El Domingo por la noche disfrute de una noche al fresco viendo la primera película de un realizador murciano. La obra en cuestión lleva por título "El
dildo sagrado". Se rata de una comedía bizarra sobre un director de películas
porno que intenta rodar una película "normal" con un extraño elenco de colaboradores. Hasta ahí todo bien; nada fuera de lo común. Sin embargo, y de ahí viene la razón por la que estoy escribiendo esta entrada en el blog, la película está rodada sin medios de ningún tipo. Ni una cámara decente (esta rodada con una cámara
Sony de las que puedes comprar en
Saturn), no tiene iluminación, ni dirección de fotografía...en fin, como su propio autor, Joaquín Regadera, admite en algún que otro foro la película es "un desastre técnico" y, la verdad, hasta ahí tampoco pasa nada. A mi no me parece mal que las películas sean técnicamente desastrosas. Algunas se
benefician de eso y todo, así que bien. El problema, el autentico problema, es que la estructura, la narración, las tramas, los personajes...en resumen: lo que hace que una pelicula funcione.
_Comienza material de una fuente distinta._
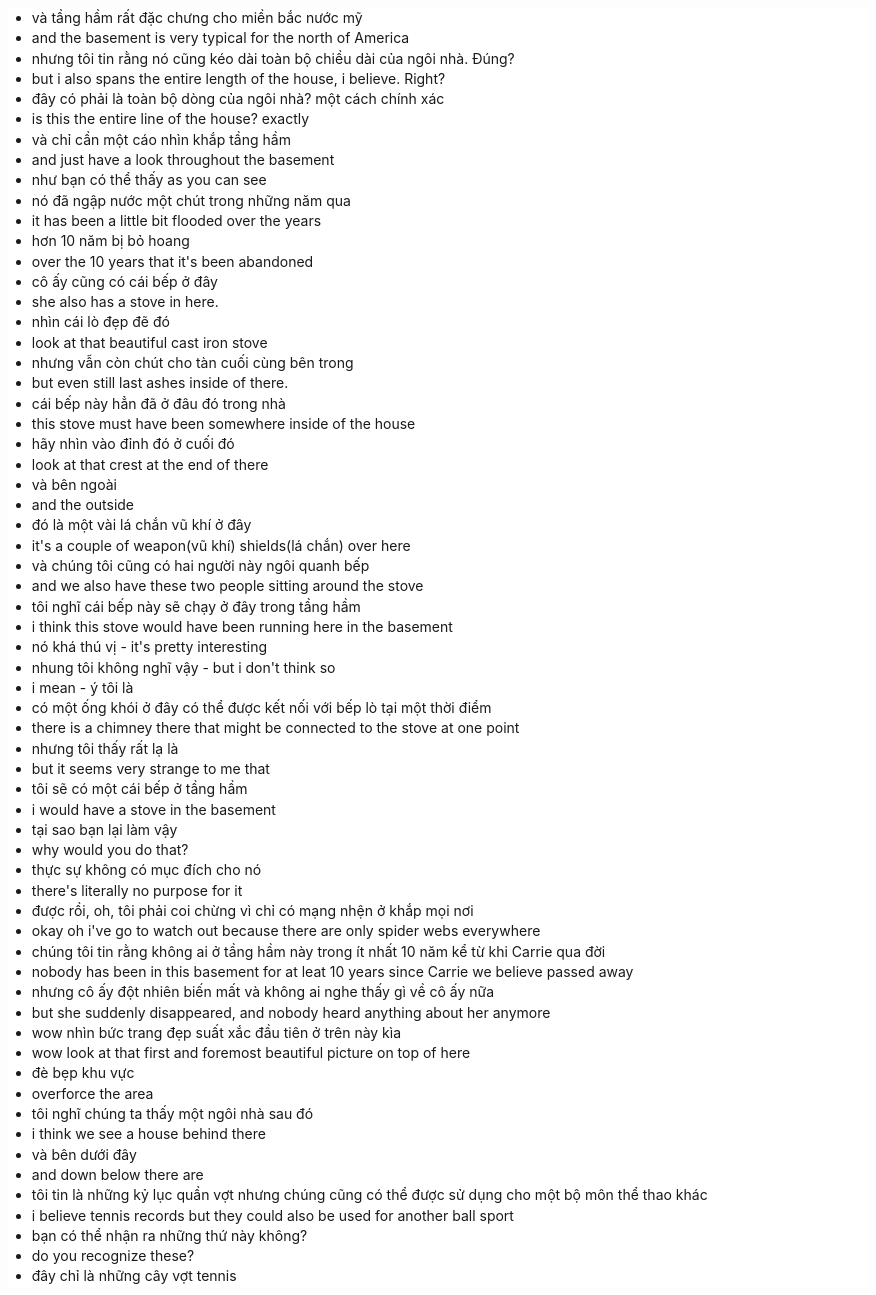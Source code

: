 - và tầng hầm rất đặc chưng cho miền bắc nước mỹ
- and the basement is very typical for the north of America
- nhưng tôi tin rằng nó cũng kéo dài toàn bộ chiều dài của ngôi nhà. Đúng?
- but i also spans the entire length of the house, i believe. Right?
- đây có phải là toàn bộ dòng của ngôi nhà? một cách chính xác
- is this the entire line of the house? exactly
- và chỉ cần một cáo nhìn khắp tầng hầm
- and just have a look throughout the basement
- như bạn có thể thấy as you can see
- nó đã ngập nước một chút trong những năm qua 
- it has been a little bit flooded over the years 
- hơn 10 năm bị bỏ hoang
- over the 10 years that it's been abandoned 
- cô ấy cũng có cái bếp ở đây
- she also has a stove in here. 
- nhìn cái lò đẹp đẽ đó
- look at that beautiful cast iron stove
- nhưng vẫn còn chút cho tàn cuối cùng bên trong
- but even still last ashes inside of there.
- cái bếp này hẳn đã ở đâu đó trong nhà
- this stove must have been somewhere inside of the house
- hãy nhìn vào đỉnh đó ở cuối đó
- look at that crest at the end of there
- và bên ngoài
- and the outside
- đó là một vài lá chắn vũ khí ở đây
- it's a couple of weapon(vũ khí) shields(lá chắn) over here
- và chúng tôi cũng có hai người này ngôi quanh bếp
- and we also have these two people sitting around the stove
- tôi nghĩ cái bếp này sẽ chạy ở đây trong tầng hầm
- i think this stove would have been running here in the basement
- nó khá thú vị - it's pretty interesting
- nhung tôi không nghĩ vậy - but i don't think so
- i mean - ý tôi là
- có một ống khói ở đây có thể được kết nối với bếp lò tại một thời điểm
- there is a chimney there that might be connected to the stove at one point
- nhưng tôi thấy rất lạ là
- but it seems very strange to me that
- tôi sẽ có một cái bếp ở tầng hầm
- i would have a stove in the basement
- tại sao bạn lại làm vậy
- why would you do that?
- thực sự không có mục đích cho nó
- there's literally no purpose for it
- được rồi, oh, tôi phải coi chừng vì chỉ có mạng nhện ở khắp mọi nơi
- okay oh i've go to watch out because there are only spider webs everywhere
- chúng tôi tin rằng không ai ở tầng hầm này trong ít nhất 10 năm kể từ khi Carrie qua đời 
- nobody has been in this basement for at leat 10 years since Carrie we believe passed away
- nhưng cô ấy đột nhiên biến mất và không ai nghe thấy gì về cô ấy nữa
- but she suddenly disappeared, and nobody  heard anything about her anymore
- wow nhìn bức trang đẹp suất xắc đầu tiên ở trên này kìa
- wow look at that first and foremost beautiful picture on top of here
- đè bẹp khu vực 
- overforce the area 
- tôi nghĩ chúng ta thấy một ngôi nhà sau đó
- i think we see a house behind there
- và bên dưới đây
- and down below there are 
- tôi tin là những kỷ lục quần vợt nhưng chúng cũng có thể được sử dụng cho một bộ môn thể thao khác
- i believe tennis records but they could also be used for another ball sport
- bạn có thể nhận ra những thứ này không?
- do you recognize these?
- đây chỉ là những cây vợt tennis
Pues eso, eso tampoco es que estén especialmente bien. Los personajes aparecen y no sabes muy bien porqué, y las tramas no están bien resueltas, la última parte de la película es un lío total y, de hecho, no entendí muy bien el rollo de
rebeldía entre el cura y su ¿hermano?. Lo que quiero decir con esto es que puedes hacer una
peli con dos duros o con cero duros y no pasa nada, muchas
pelis de grandes realizadores se hicieron casi sin presupuesto y fueron bien, el problema es cuando haces una
peli sin presupuesto y con un guión que no está
currado, eso ya me parece peor. Lo
mínimo que se puede esperar de un autor que pretende escribir y dirigir (y producir) un largo (su largo) - en el tema de cortos la cosa ya
cambia un poco - es que su
historia sea, al menos, consistente. En este caso no lo es, y es mi opinión claro. En definitiva, Dios bendiga el
amateurismo arrojado, suicida y
energético, todo el respeto para eso. Pero con historia, personajes, tramas, situaciones, motivaciones y objetivos. Si te olvidas del guión te olvidas de la película. Aunque ruedes en super 35mm.
Una mención a parte para los actores que, en mi opinión, estaban bastante bien en general.